回収を終わらせ、火猿はその場を去ろうとする。
しかし、まだ腰を抜かしたままの少女に気づき、立ち止まる。
「お前、まだここにいたのか。早く帰れよ。魔物に襲われるぞ」
「……か、帰れない、です。一人で帰っても、魔物に殺されるだけ……」
涙目の少女。火猿は少々複雑な気持ちになる。
(まったく、男ってのは本当にしょうもない。この程度で心を動かされてたら、この先ちょっとした拍子で死んじまうぞ……)
火猿は深く溜息。
生きていようが、死んでいようが、どうでもいい相手なのは確か。
ただ、この少女は自分を殺そうとしたわけでもないのだから、あえて見捨てたいとも思わない。
(……利用価値はあるか。色々と聞きたいこともある)
「おい、条件次第では、お前を森の外まで送ってやってもいい」
「本当ですか!?」
「ああ。まぁ、条件云々以前の前提として、お前が魔族を信用するなら、だが」
「……あなたは、わたしを殺せるのに殺していません。殺すつもりはないんだと信じてます」
「そうか。なら、あとは条件次第だ」
「わたしに、何をしろと……?」
「人間社会について、知っていることを話せ。
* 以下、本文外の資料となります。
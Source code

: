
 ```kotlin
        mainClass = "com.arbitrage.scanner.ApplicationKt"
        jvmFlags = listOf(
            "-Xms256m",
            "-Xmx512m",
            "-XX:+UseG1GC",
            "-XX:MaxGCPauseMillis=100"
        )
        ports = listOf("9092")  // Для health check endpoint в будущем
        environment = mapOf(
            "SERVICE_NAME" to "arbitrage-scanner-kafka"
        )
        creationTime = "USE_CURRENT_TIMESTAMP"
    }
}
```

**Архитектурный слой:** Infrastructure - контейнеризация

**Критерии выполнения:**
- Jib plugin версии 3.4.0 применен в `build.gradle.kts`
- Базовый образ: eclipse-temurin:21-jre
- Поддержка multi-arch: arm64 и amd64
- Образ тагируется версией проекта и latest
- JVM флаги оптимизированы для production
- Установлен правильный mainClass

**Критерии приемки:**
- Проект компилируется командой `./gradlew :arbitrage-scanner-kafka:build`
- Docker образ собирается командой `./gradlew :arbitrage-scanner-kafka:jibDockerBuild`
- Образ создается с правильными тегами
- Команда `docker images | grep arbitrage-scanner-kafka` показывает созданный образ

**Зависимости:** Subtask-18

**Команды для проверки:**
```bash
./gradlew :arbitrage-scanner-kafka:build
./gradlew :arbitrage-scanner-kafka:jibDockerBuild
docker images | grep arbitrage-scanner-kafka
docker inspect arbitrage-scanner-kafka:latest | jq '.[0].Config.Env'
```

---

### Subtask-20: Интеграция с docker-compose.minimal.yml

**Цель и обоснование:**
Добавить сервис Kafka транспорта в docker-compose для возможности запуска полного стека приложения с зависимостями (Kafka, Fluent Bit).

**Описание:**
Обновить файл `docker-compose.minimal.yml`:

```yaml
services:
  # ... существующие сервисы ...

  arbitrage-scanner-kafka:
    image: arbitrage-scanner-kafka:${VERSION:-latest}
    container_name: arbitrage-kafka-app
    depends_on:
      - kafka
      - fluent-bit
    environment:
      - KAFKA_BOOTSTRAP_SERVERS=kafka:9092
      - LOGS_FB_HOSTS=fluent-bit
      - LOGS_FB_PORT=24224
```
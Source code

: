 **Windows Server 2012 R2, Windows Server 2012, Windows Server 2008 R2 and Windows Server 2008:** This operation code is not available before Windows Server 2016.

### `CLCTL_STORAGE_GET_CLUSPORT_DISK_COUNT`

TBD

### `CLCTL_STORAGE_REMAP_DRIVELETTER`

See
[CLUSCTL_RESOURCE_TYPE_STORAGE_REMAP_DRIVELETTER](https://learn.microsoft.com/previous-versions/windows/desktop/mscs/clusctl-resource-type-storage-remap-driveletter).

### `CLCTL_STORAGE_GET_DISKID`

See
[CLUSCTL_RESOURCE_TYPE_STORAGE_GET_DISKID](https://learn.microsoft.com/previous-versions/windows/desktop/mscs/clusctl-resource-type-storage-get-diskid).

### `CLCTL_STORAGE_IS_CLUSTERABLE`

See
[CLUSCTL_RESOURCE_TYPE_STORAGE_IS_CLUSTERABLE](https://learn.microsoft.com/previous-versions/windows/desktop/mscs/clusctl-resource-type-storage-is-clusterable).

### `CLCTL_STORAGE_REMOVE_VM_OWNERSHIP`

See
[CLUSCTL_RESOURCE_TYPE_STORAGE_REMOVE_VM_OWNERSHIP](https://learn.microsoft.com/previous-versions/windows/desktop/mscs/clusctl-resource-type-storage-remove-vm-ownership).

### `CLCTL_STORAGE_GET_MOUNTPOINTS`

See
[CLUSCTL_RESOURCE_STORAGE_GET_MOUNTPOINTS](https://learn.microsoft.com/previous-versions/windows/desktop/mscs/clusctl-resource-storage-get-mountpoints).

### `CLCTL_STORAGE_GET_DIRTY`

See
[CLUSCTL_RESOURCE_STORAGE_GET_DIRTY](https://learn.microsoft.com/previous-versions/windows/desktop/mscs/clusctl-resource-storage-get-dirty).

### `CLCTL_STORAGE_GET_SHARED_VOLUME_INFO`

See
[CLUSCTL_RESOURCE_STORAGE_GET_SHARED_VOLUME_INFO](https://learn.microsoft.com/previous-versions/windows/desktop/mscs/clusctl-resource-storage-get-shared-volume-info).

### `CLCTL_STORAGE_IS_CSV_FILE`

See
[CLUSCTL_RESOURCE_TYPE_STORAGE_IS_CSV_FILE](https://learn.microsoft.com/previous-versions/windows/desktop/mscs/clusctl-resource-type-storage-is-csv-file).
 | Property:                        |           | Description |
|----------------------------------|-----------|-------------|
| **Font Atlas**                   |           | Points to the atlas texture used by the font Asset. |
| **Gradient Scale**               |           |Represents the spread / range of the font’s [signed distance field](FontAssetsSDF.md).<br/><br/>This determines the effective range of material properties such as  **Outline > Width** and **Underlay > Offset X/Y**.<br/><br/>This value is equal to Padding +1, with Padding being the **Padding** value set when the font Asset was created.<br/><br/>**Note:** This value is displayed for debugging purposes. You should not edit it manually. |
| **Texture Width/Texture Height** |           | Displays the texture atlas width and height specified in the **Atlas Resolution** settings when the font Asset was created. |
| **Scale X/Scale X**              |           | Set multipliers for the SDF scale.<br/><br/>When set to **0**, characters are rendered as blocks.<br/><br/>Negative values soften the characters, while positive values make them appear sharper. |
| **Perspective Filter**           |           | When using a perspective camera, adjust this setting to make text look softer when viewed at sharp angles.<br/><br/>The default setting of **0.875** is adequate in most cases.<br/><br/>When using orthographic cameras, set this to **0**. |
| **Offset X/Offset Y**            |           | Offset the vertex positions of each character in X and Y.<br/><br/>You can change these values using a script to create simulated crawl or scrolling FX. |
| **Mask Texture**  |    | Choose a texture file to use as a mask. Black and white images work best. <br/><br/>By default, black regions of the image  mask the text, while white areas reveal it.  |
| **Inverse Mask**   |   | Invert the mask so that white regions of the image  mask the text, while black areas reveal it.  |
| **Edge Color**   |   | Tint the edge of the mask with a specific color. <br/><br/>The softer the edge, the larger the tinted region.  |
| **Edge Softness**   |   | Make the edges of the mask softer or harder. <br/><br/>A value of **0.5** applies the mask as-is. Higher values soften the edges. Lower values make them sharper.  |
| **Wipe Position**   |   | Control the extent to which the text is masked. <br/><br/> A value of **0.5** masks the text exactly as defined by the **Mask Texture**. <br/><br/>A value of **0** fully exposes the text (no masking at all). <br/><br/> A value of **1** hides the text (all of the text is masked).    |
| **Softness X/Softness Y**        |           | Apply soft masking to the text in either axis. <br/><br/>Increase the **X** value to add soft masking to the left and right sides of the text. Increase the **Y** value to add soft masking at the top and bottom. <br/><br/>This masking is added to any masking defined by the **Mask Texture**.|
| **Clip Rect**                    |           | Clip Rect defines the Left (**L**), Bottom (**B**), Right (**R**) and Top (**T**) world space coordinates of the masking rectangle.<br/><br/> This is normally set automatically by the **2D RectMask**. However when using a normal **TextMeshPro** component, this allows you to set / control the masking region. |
それが条件だ」
「人間社会について……。知って、どうするんですか……?」
「それは聞いてから決める。知らないことが多すぎるから、とにかく今は情報が欲しい」
「そうですか……」
「話したくないならそれでもいい。俺はもう行くがな」
「ま、待ってください! 話します! お願い! 見捨てないで!」
「……交渉成立だな」
(しっかし、この気の弱そうな奴がなんで冒険者なんてやってるんだ? 真っ先に死ぬだろ、こんなの)
火猿は怪訝に思いながら、少女に立つよう促す。
「移動する。血の匂いにつられて魔物が集まるからな」
「そ、その……た、立てない、です」
「……ちっ」
火猿は少女の体を持ち上げ、肩に担ぐ。今の火猿は十二、三歳程度の小柄な体格のため、大変バランスの悪い姿勢になった。
「わ、ちょ、ちょっとぉ!」
「うるさい、大人しくしてろ。放り捨てるぞ」
「はい……」
火猿は、一旦放置していた諸々の荷物も回収しつつ、森の出口に向かって移動開始。
(ひとまず、これでこの世界のことも多少はわかるだろう)
その後のことは、まだこれから考えることにした。